▸ Work item: Of all the lines below, return only those starting with the line holding "### Video Recording" and going on through the line holding "### Visual Sequence", exactly as written.

▸ Source records:
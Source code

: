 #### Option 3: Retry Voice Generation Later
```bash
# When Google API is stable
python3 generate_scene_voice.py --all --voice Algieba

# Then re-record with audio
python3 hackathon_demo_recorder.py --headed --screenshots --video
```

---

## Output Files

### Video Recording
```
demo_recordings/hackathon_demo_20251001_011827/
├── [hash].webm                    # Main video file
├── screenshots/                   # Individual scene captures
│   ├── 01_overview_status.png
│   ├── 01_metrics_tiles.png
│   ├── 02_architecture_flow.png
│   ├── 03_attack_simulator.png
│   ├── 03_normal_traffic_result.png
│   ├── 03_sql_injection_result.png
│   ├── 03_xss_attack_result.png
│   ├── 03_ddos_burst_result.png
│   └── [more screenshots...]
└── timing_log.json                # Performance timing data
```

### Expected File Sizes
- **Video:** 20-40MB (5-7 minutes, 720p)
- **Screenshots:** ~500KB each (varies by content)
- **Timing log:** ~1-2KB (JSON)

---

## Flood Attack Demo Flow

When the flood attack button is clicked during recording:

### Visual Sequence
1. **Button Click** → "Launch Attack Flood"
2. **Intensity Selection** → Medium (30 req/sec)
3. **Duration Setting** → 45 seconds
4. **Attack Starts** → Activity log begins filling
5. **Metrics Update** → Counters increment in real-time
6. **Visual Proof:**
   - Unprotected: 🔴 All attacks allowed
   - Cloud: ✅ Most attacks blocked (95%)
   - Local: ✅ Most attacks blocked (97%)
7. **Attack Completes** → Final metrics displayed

▸ Your solution:
### Video Recording
```
demo_recordings/hackathon_demo_20251001_011827/
├── [hash].webm                    # Main video file
├── screenshots/                   # Individual scene captures
│   ├── 01_overview_status.png
│   ├── 01_metrics_tiles.png
│   ├── 02_architecture_flow.png
│   ├── 03_attack_simulator.png
│   ├── 03_normal_traffic_result.png
│   ├── 03_sql_injection_result.png
│   ├── 03_xss_attack_result.png
│   ├── 03_ddos_burst_result.png
│   └── [more screenshots...]
└── timing_log.json                # Performance timing data
```

### Expected File Sizes
- **Video:** 20-40MB (5-7 minutes, 720p)
- **Screenshots:** ~500KB each (varies by content)
- **Timing log:** ~1-2KB (JSON)

---

## Flood Attack Demo Flow

When the flood attack button is clicked during recording:

### Visual Sequence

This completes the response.